HB 2 now rests in the hands of the Senate, where Lt. Gov. David Dewhurst has promised to improve the bill and its equally controversial tax companion, HB 3, which was still stumbling at the gate early this week. Assuming the bills survive that process, the education package will go to conference committees to work out any differences. Opponents of both plans express only a little hope of dramatic improvement down the line.

A Mortgaged Future

The litany of complaints against HB 2 continues to mount from teachers, administrators, school districts, parents, and other school advocacy groups – everyone involved in education, it seems, except voucher proponents, the wealthiest school districts, and major business interests. The Coalition to Invest in Texas Schools, which represents organizations from every school district, defends its opposition to the bill with findings from a study by state demographer Steve Murdock. His oft-cited demographic indicators predict a lackluster economic future for Texas unless state leaders invest more dollars to close the academic gap between economically disadvantaged students and their peers.

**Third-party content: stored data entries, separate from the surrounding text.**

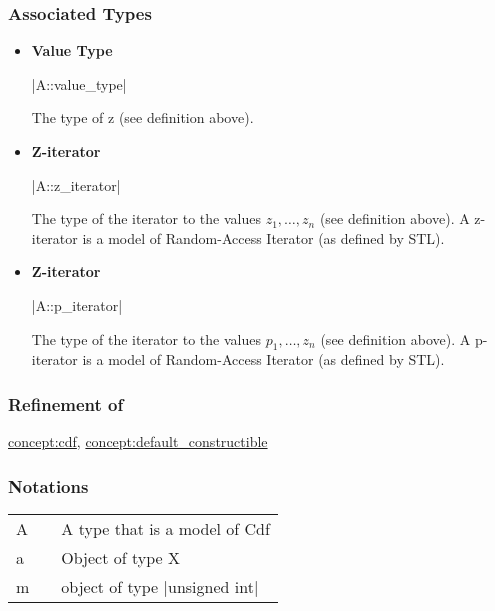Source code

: \documentclass[12pt,twoside]{report}
\begin{document}
\htmlrule[CLEAR=all]  \subsubsection*{Associated Types}
\begin{itemize}
\item {\bf Value Type}

  |A::value_type|

  The type of z (see definition above).

\item {\bf Z-iterator}

  |A::z_iterator|

  The type of the iterator to the values $z_1,\ldots,z_n$ (see definition above). A z-iterator is a model of Random-Access Iterator (as defined by STL).

\item {\bf Z-iterator}

  |A::p_iterator|

  The type of the iterator to the values $p_1,\ldots,z_n$ (see definition above). A p-iterator is a model of Random-Access Iterator (as defined by STL).


\end{itemize}


\htmlrule[CLEAR=all]  \subsubsection*{Refinement of}
\hyperref{CDF}{CDF}{}{concept:cdf}, \hyperref{Default Constructitble}{Default Constructitble}{}{concept:default_constructible}


\htmlrule[CLEAR=all]  \subsubsection*{Notations}

\begin{tabular}[!h]{l l p{10cm}}
A & & A type that is a model of Cdf\\
a & & Object of type X\\
m & & object of type |unsigned int|\\
\end{tabular}

 
\end{document}
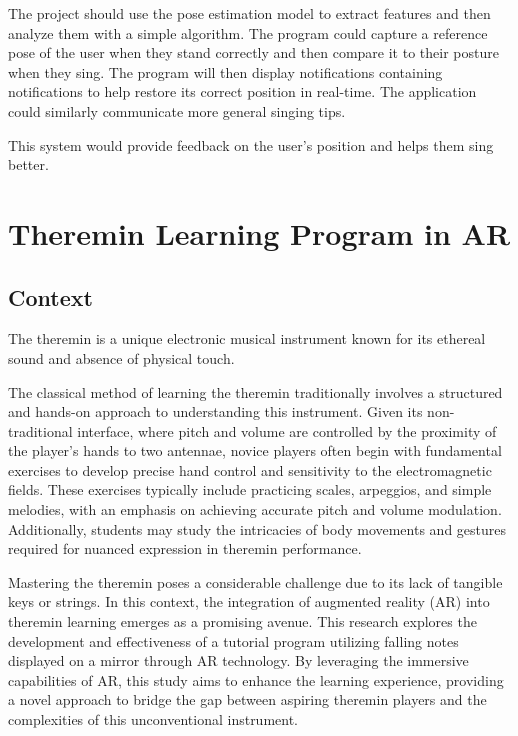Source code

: The project should use the pose estimation model to extract features and then analyze them with a simple algorithm. The program could capture a reference pose of the user when they stand correctly and then compare it to their posture when they sing. The program will then display notifications containing notifications to help restore its correct position in real-time. The application could similarly communicate more general singing tips. 

This system would provide feedback on the user's position and helps them sing better.

\section{Theremin Learning Program in AR}

\subsection{Context}

The theremin is a unique electronic musical instrument known for its ethereal sound and absence of physical touch. 

The classical method of learning the theremin traditionally involves a structured and hands-on approach to understanding this instrument. Given its non-traditional interface, where pitch and volume are controlled by the proximity of the player's hands to two antennae, novice players often begin with fundamental exercises to develop precise hand control and sensitivity to the electromagnetic fields. These exercises typically include practicing scales, arpeggios, and simple melodies, with an emphasis on achieving accurate pitch and volume modulation. Additionally, students may study the intricacies of body movements and gestures required for nuanced expression in theremin performance. 

Mastering the theremin poses a considerable challenge due to its lack of tangible keys or strings. In this context, the integration of augmented reality (AR) into theremin learning emerges as a promising avenue. This research explores the development and effectiveness of a tutorial program utilizing falling notes displayed on a mirror through AR technology. By leveraging the immersive capabilities of AR, this study aims to enhance the learning experience, providing a novel approach to bridge the gap between aspiring theremin players and the complexities of this unconventional instrument.


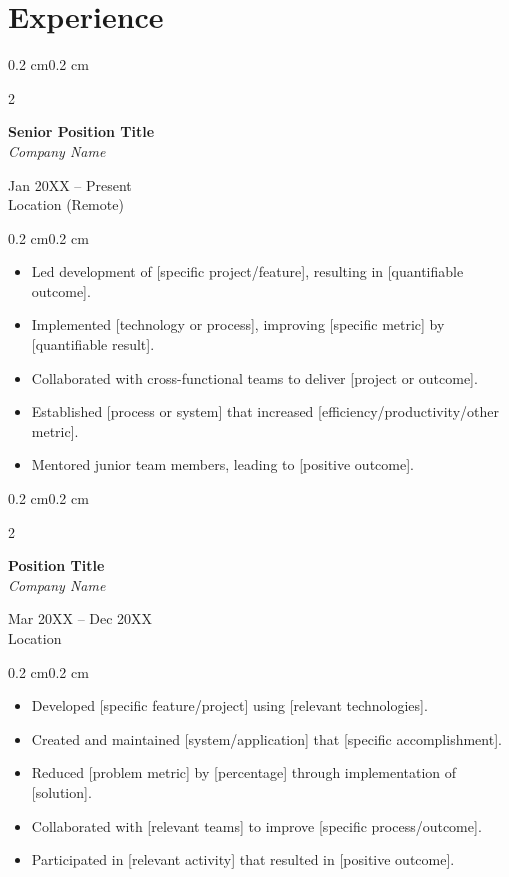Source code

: \documentclass[11pt, letterpaper]{article}
\newenvironment{highlights}{
    \begin{itemize}[
        topsep=0.10 cm,
        parsep=0.10 cm,
        partopsep=0pt,
        itemsep=0pt,
        leftmargin=0.4 cm + 10pt
    ]
}{
    \end{itemize}
} %
\newenvironment{onecolentry}{
    \begin{adjustwidth}{0.2 cm}{0.2 cm}
}{
    \end{adjustwidth}
} %
\newenvironment{twocolentry}[2][]{
    \onecolentry
    \def\secondColumn{#2}
    \setcolumnwidth{\fill, 4.5 cm}
    \begin{paracol}{2}
}{
    \switchcolumn \raggedleft \secondColumn
    \end{paracol}
    \endonecolentry
} %
\begin{document}
    \section{Experience}
    \begin{twocolentry}{
        Jan 20XX -- Present \\
        Location (Remote)
    }
        \textbf{Senior Position Title}\\[0.2cm]
        \textit{Company Name}
    \end{twocolentry}
    \vspace{0.10 cm}
    \begin{onecolentry}
        \begin{highlights}
            \item Led development of [specific project/feature], resulting in [quantifiable outcome].
            \item Implemented [technology or process], improving [specific metric] by [quantifiable result].
            \item Collaborated with cross-functional teams to deliver [project or outcome].
            \item Established [process or system] that increased [efficiency/productivity/other metric].
            \item Mentored junior team members, leading to [positive outcome].
        \end{highlights}
    \end{onecolentry}
    \vspace{0.3 cm}
    \begin{twocolentry}{
        Mar 20XX -- Dec 20XX \\
        Location
    }
        \textbf{Position Title}\\[0.2cm]
        \textit{Company Name}
    \end{twocolentry}
    \vspace{0.10 cm}
    \begin{onecolentry}
        \begin{highlights}
            \item Developed [specific feature/project] using [relevant technologies].
            \item Created and maintained [system/application] that [specific accomplishment].
            \item Reduced [problem metric] by [percentage] through implementation of [solution].
            \item Collaborated with [relevant teams] to improve [specific process/outcome].
            \item Participated in [relevant activity] that resulted in [positive outcome].
        \end{highlights}
    \end{onecolentry}
\end{document}
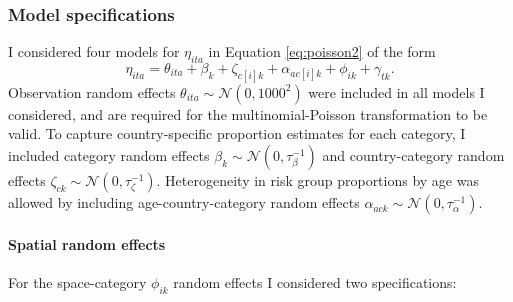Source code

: \documentclass[a4paper, nobind]{templates/ociamthesis}
\begin{document}
\hypertarget{model-specifications}{%
\subsubsection{Model specifications}\label{model-specifications}}

I considered four models for \(\eta_{ita}\) in Equation \ref{eq:poisson2} of the form
\begin{equation}
\eta_{ita} = \theta_{ita} + \beta_k + \zeta_{c[i]k} + \alpha_{ac[i]k} + \phi_{ik} + \gamma_{tk}.
\end{equation}
Observation random effects \(\theta_{ita} \sim \mathcal{N}(0, 1000^2)\) were included in all models I considered, and are required for the multinomial-Poisson transformation to be valid.
To capture country-specific proportion estimates for each category, I included category random effects \(\beta_k \sim \mathcal{N}(0, \tau_\beta^{-1})\) and country-category random effects \(\zeta_{ck} \sim \mathcal{N}(0, \tau_\zeta^{-1})\).
Heterogeneity in risk group proportions by age was allowed by including age-country-category random effects \(\alpha_{ack} \sim \mathcal{N}(0, \tau_\alpha^{-1})\).

\hypertarget{spatial-random-effects-1}{%
\paragraph{Spatial random effects}\label{spatial-random-effects-1}}

For the space-category \(\phi_{ik}\) random effects I considered two specifications:
\end{document}
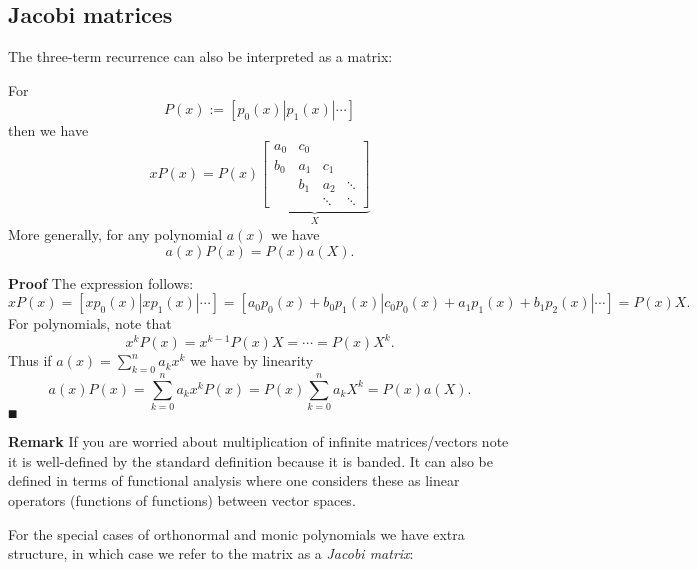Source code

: \subsection{Jacobi matrices}
The three-term recurrence can also be interpreted as a matrix:

\begin{corollary} For
\[
P(x) := [p_0(x) | p_1(x) | \ensuremath{\cdots}]
\]
then we have
\[
x P(x) = P(x) \underbrace{\begin{bmatrix} a_0 & c_0 \\
                                                        b_0 & a_1 & c_1\\
                                                        & b_1 & a_2 & \ensuremath{\ddots} \\
                                                        && \ensuremath{\ddots} & \ensuremath{\ddots}
                                                        \end{bmatrix}}_X
\]
More generally, for any polynomial $a(x)$ we have
\[
a(x) P(x) = P(x) a(X).
\]
\end{corollary}
\textbf{Proof} The expression follows:
\[
x P(x) = [xp_0(x) | xp_1(x) | \ensuremath{\cdots}] =
[a_0p_0(x) + b_0 p_1(x) | c_0 p_0(x) + a_1 p_1(x) + b_1 p_2(x) | \ensuremath{\cdots}] = P(x) X.
\]
For polynomials, note that
\[
x^k P(x) = x^{k-1} P(x) X = \ensuremath{\cdots} = P(x) X^k.
\]
Thus if $a(x) = \ensuremath{\sum}_{k=0}^n a_k x^k$ we have by linearity
\[
a(x) P(x) = \ensuremath{\sum}_{k=0}^n a_k x^k P(x) = P(x) \ensuremath{\sum}_{k=0}^n a_k X^k = P(x) a(X).
\]
\ensuremath{\QED}

\textbf{Remark} If you are worried about multiplication of infinite matrices/vectors note it is well-defined by the standard definition because it is banded. It can also be defined in terms of functional analysis where one considers these as linear operators (functions of functions) between vector spaces.

For the special cases of orthonormal and monic polynomials we have extra structure, in which case we refer to the matrix as a \emph{Jacobi matrix}:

The House leadership insists that the bill brings new money to public schools, but the Texas Federation of Teachers points out that the $3,000 teacher pay raise lawmakers added to the bill "is nothing more than a sham, part of an elaborate shell game that the teachers and school children of Texas have no hope of winning." Critics point out that lawmakers have yet to identify the funding source for the proposed raise and see it as little more than an empty promise – or a threat to other social programs that will be held hostage against the education bill and meet the axe when the appropriations bill finally hits the House floor.